The research is an interesting twist on well-established physics, according
to Jay Kikkawa, an assistant professor of physics at the University of
Pennsylvania. "While it is known that magnetic fields can transmit a wall
from one end of a wire to the other, the authors show that the shape of
the wire can invert the wall en route," he said.

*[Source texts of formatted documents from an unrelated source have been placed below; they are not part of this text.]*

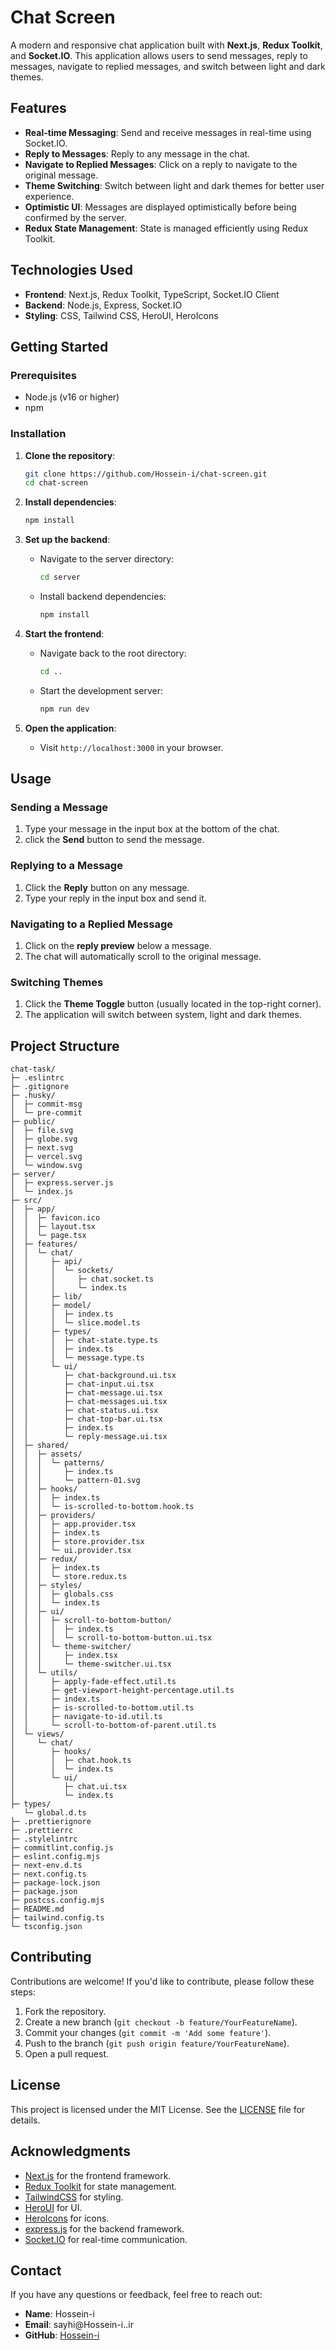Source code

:# Chat Screen

A modern and responsive chat application built with **Next.js**, **Redux Toolkit**, and **Socket.IO**. This application allows users to send messages, reply to messages, navigate to replied messages, and switch between light and dark themes.

## Features

- **Real-time Messaging**: Send and receive messages in real-time using Socket.IO.
- **Reply to Messages**: Reply to any message in the chat.
- **Navigate to Replied Messages**: Click on a reply to navigate to the original message.
- **Theme Switching**: Switch between light and dark themes for better user experience.
- **Optimistic UI**: Messages are displayed optimistically before being confirmed by the server.
- **Redux State Management**: State is managed efficiently using Redux Toolkit.

## Technologies Used

- **Frontend**: Next.js, Redux Toolkit, TypeScript, Socket.IO Client
- **Backend**: Node.js, Express, Socket.IO
- **Styling**: CSS, Tailwind CSS, HeroUI, HeroIcons

## Getting Started

### Prerequisites

- Node.js (v16 or higher)
- npm

### Installation

1. **Clone the repository**:

   ```bash
   git clone https://github.com/Hossein-i/chat-screen.git
   cd chat-screen
   ```

2. **Install dependencies**:

   ```bash
   npm install
   ```

3. **Set up the backend**:

   - Navigate to the server directory:

     ```bash
     cd server
     ```

   - Install backend dependencies:

     ```bash
     npm install
     ```

4. **Start the frontend**:

   - Navigate back to the root directory:

     ```bash
     cd ..
     ```

   - Start the development server:

     ```bash
     npm run dev
     ```

5. **Open the application**:
   - Visit `http://localhost:3000` in your browser.

## Usage

### Sending a Message

1. Type your message in the input box at the bottom of the chat.
2. click the **Send** button to send the message.

### Replying to a Message

1. Click the **Reply** button on any message.
2. Type your reply in the input box and send it.

### Navigating to a Replied Message

1. Click on the **reply preview** below a message.
2. The chat will automatically scroll to the original message.

### Switching Themes

1. Click the **Theme Toggle** button (usually located in the top-right corner).
2. The application will switch between system, light and dark themes.

## Project Structure

```
chat-task/
├─ .eslintrc
├─ .gitignore
├─ .husky/
│  ├─ commit-msg
│  └─ pre-commit
├─ public/
│  ├─ file.svg
│  ├─ globe.svg
│  ├─ next.svg
│  ├─ vercel.svg
│  └─ window.svg
├─ server/
│  ├─ express.server.js
│  └─ index.js
├─ src/
│  ├─ app/
│  │  ├─ favicon.ico
│  │  ├─ layout.tsx
│  │  └─ page.tsx
│  ├─ features/
│  │  └─ chat/
│  │     ├─ api/
│  │     │  └─ sockets/
│  │     │     ├─ chat.socket.ts
│  │     │     └─ index.ts
│  │     ├─ lib/
│  │     ├─ model/
│  │     │  ├─ index.ts
│  │     │  └─ slice.model.ts
│  │     ├─ types/
│  │     │  ├─ chat-state.type.ts
│  │     │  ├─ index.ts
│  │     │  └─ message.type.ts
│  │     └─ ui/
│  │        ├─ chat-background.ui.tsx
│  │        ├─ chat-input.ui.tsx
│  │        ├─ chat-message.ui.tsx
│  │        ├─ chat-messages.ui.tsx
│  │        ├─ chat-status.ui.tsx
│  │        ├─ chat-top-bar.ui.tsx
│  │        ├─ index.ts
│  │        └─ reply-message.ui.tsx
│  ├─ shared/
│  │  ├─ assets/
│  │  │  └─ patterns/
│  │  │     ├─ index.ts
│  │  │     └─ pattern-01.svg
│  │  ├─ hooks/
│  │  │  ├─ index.ts
│  │  │  └─ is-scrolled-to-bottom.hook.ts
│  │  ├─ providers/
│  │  │  ├─ app.provider.tsx
│  │  │  ├─ index.ts
│  │  │  ├─ store.provider.tsx
│  │  │  └─ ui.provider.tsx
│  │  ├─ redux/
│  │  │  ├─ index.ts
│  │  │  └─ store.redux.ts
│  │  ├─ styles/
│  │  │  ├─ globals.css
│  │  │  └─ index.ts
│  │  ├─ ui/
│  │  │  ├─ scroll-to-bottom-button/
│  │  │  │  ├─ index.ts
│  │  │  │  └─ scroll-to-bottom-button.ui.tsx
│  │  │  └─ theme-switcher/
│  │  │     ├─ index.tsx
│  │  │     └─ theme-switcher.ui.tsx
│  │  └─ utils/
│  │     ├─ apply-fade-effect.util.ts
│  │     ├─ get-viewport-height-percentage.util.ts
│  │     ├─ index.ts
│  │     ├─ is-scrolled-to-bottom.util.ts
│  │     ├─ navigate-to-id.util.ts
│  │     └─ scroll-to-bottom-of-parent.util.ts
│  └─ views/
│     └─ chat/
│        ├─ hooks/
│        │  ├─ chat.hook.ts
│        │  └─ index.ts
│        └─ ui/
│           ├─ chat.ui.tsx
│           └─ index.ts
├─ types/
   └─ global.d.ts
├─ .prettierignore
├─ .prettierrc
├─ .stylelintrc
├─ commitlint.config.js
├─ eslint.config.mjs
├─ next-env.d.ts
├─ next.config.ts
├─ package-lock.json
├─ package.json
├─ postcss.config.mjs
├─ README.md
├─ tailwind.config.ts
└─ tsconfig.json
```

## Contributing

Contributions are welcome! If you'd like to contribute, please follow these steps:

1. Fork the repository.
2. Create a new branch (`git checkout -b feature/YourFeatureName`).
3. Commit your changes (`git commit -m 'Add some feature'`).
4. Push to the branch (`git push origin feature/YourFeatureName`).
5. Open a pull request.

## License

This project is licensed under the MIT License. See the [LICENSE](LICENSE) file for details.

## Acknowledgments

- [Next.js](https://nextjs.org/) for the frontend framework.
- [Redux Toolkit](https://redux-toolkit.js.org/) for state management.
- [TailwindCSS](https://tailwindcss.com/) for styling.
- [HeroUI](https://www.heroui.com/) for UI.
- [HeroIcons](https://heroicons.com/) for icons.
- [express.js](https://expressjs.com/) for the backend framework.
- [Socket.IO](https://socket.io/) for real-time communication.

## Contact

If you have any questions or feedback, feel free to reach out:

- **Name**: Hossein-i
- **Email**: sayhi@Hossein-i..ir
- **GitHub**: [Hossein-i](https://github.com/Hossein-i)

What is needed next are similar geometrical concepts that can be used
to form more complicated logic gates, according to Kikkawa. "With a few
additional innovations, computing elements could be constructed for certain
non-volatile applications. I'm particularly interested to see how the
fidelity of these gates will hold up at higher gate speeds and densities,"
he said.
Simple spin devices could be made practical within the next two years,
Cowburn said. "More complicated devices will take a little longer -- probably
five years," he said.
Cowburn's research colleagues were Dan A. Allwood, Xiong Gang, Michael
D. Cooke, Del Atkinson, Colm C. Faulkner and Nicolas Vernier. They published
the research in the June 14, 2002 issue of the journal Science. The research
was funded by the private engineering investment company.
Timeline: 2-5 years
Funding: Corporate
TRN Categories: Integrated Circuits, Physics, Spintronics
Story Type: News
Related Elements: Technical paper, "Submicrometer Ferromagnetic
NOT Gate and Shift Register," Science, June 14, 2002.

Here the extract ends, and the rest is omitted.